━━━ DATA SHOWN ━━━

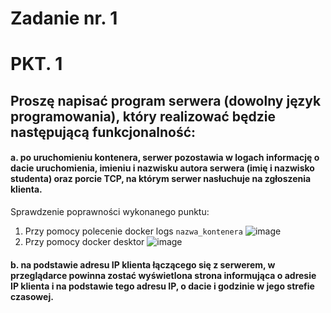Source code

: # Zadanie nr. 1

# PKT. 1

<h2>Proszę napisać program serwera (dowolny język programowania), który realizować będzie 
następującą funkcjonalność:</h2>

<h4>a. po uruchomieniu kontenera, serwer pozostawia w logach informację o dacie 
uruchomienia, imieniu i nazwisku autora serwera (imię i nazwisko studenta) oraz porcie 
TCP, na którym serwer nasłuchuje na zgłoszenia klienta.</h4>

Sprawdzenie poprawności wykonanego punktu:
1. Przy pomocy polecenie docker logs `nazwa_kontenera`
![image](https://github.com/TheRockefelleR/zadanie1/assets/84729968/fa52f891-9e9c-4613-8d8a-667715d4ba88)
2. Przy pomocy docker desktor
![image](https://github.com/TheRockefelleR/zadanie1/assets/84729968/c17ed818-88ae-4e41-86aa-efc6286b3a87)

<h4>b. na podstawie adresu IP klienta łączącego się z serwerem, w przeglądarce powinna 
zostać wyświetlona strona informująca o adresie IP klienta i na podstawie tego adresu IP, 
o dacie i godzinie w jego strefie czasowej.</h4>



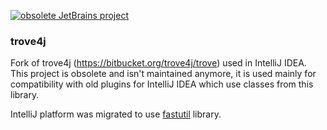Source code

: [![obsolete JetBrains project](https://jb.gg/badges/obsolete.svg)](https://github.com/JetBrains#jetbrains-on-github)
### trove4j
Fork of trove4j (https://bitbucket.org/trove4j/trove) used in IntelliJ IDEA. This project is obsolete and isn't maintained 
anymore, it is used mainly for compatibility with old plugins for IntelliJ IDEA which use classes from this library.

IntelliJ platform was migrated to use [fastutil](https://fastutil.di.unimi.it/) library.
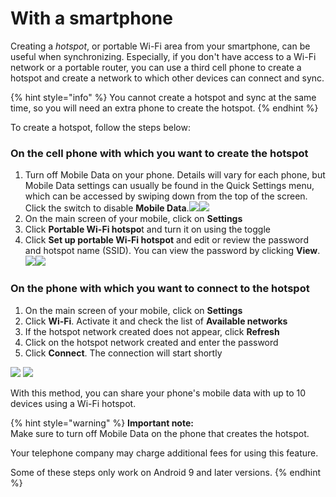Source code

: # With a smartphone

Creating a _hotspot_, or portable Wi-Fi area from your smartphone, can be useful when synchronizing. Especially, if you don't have access to a Wi-Fi network or a portable router, you can use a third cell phone to create a hotspot and create a network to which other devices can connect and sync.&#x20;

{% hint style="info" %}
You cannot create a hotspot and sync at the same time, so you will need an extra phone to create the hotspot.&#x20;
{% endhint %}

To create a hotspot, follow the steps below:&#x20;

### On the cell phone with which you want to create the hotspot&#x20;

1. Turn off Mobile Data on your phone. Details will vary for each phone, but Mobile Data settings can usually be found in the Quick Settings menu, which can be accessed by swiping down from the top of the screen. Click the switch to disable **Mobile Data**.![](<../../../../.gitbook/assets/image (4).png>)![](<../../../../.gitbook/assets/image (3).png>)
2. On the main screen of your mobile, click on **Settings**&#x20;
3. Click **Portable Wi-Fi hotspo**t and turn it on using the toggle
4. Click **Set up portable Wi-Fi hotspot** and edit or review the password and hotspot name (SSID). You can view the password by clicking <img src="../../../../.gitbook/assets/image (11).png" alt="" data-size="line">**View**.\
   ![](<../../../../.gitbook/assets/image (10).png>)![](<../../../../.gitbook/assets/image (1).png>)

### On the phone with which you want to connect to the hotspot

1. On the main screen of your mobile, click on **Settings**&#x20;
2. Click **Wi-Fi**. Activate it and check the list of **Available networks**&#x20;
3. If the hotspot network created does not appear, click **Refresh**&#x20;
4. Click on the hotspot network created and enter the password&#x20;
5. Click **Connect**. The connection will start shortly

![](../../../../.gitbook/assets/WiFi\_phone\_activate.jpg) ![](../../../../.gitbook/assets/Mm\_Available\_wifi\_networks.jpg)

With this method, you can share your phone's mobile data with up to 10 devices using a Wi-Fi hotspot.

{% hint style="warning" %}
**Important note:** \
Make sure to turn off Mobile Data on the phone that creates the hotspot.

Your telephone company may charge additional fees for using this feature.

Some of these steps only work on Android 9 and later versions.
{% endhint %}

━━━

- **PROBLEM**
Retype only the lines above between the line with "<h2>Proszę napisać program" and the line with "<h4>b. na podstawie", counting those two lines as well, and keep every character as it is.

- **RESPONSE TO THIS EXERCISE**
<h2>Proszę napisać program serwera (dowolny język programowania), który realizować będzie 
następującą funkcjonalność:</h2>

<h4>a. po uruchomieniu kontenera, serwer pozostawia w logach informację o dacie 
uruchomienia, imieniu i nazwisku autora serwera (imię i nazwisko studenta) oraz porcie 
TCP, na którym serwer nasłuchuje na zgłoszenia klienta.</h4>

Sprawdzenie poprawności wykonanego punktu:
1. Przy pomocy polecenie docker logs `nazwa_kontenera`
![image](https://github.com/TheRockefelleR/zadanie1/assets/84729968/fa52f891-9e9c-4613-8d8a-667715d4ba88)
2. Przy pomocy docker desktor
![image](https://github.com/TheRockefelleR/zadanie1/assets/84729968/c17ed818-88ae-4e41-86aa-efc6286b3a87)

<h4>b. na podstawie adresu IP klienta łączącego się z serwerem, w przeglądarce powinna 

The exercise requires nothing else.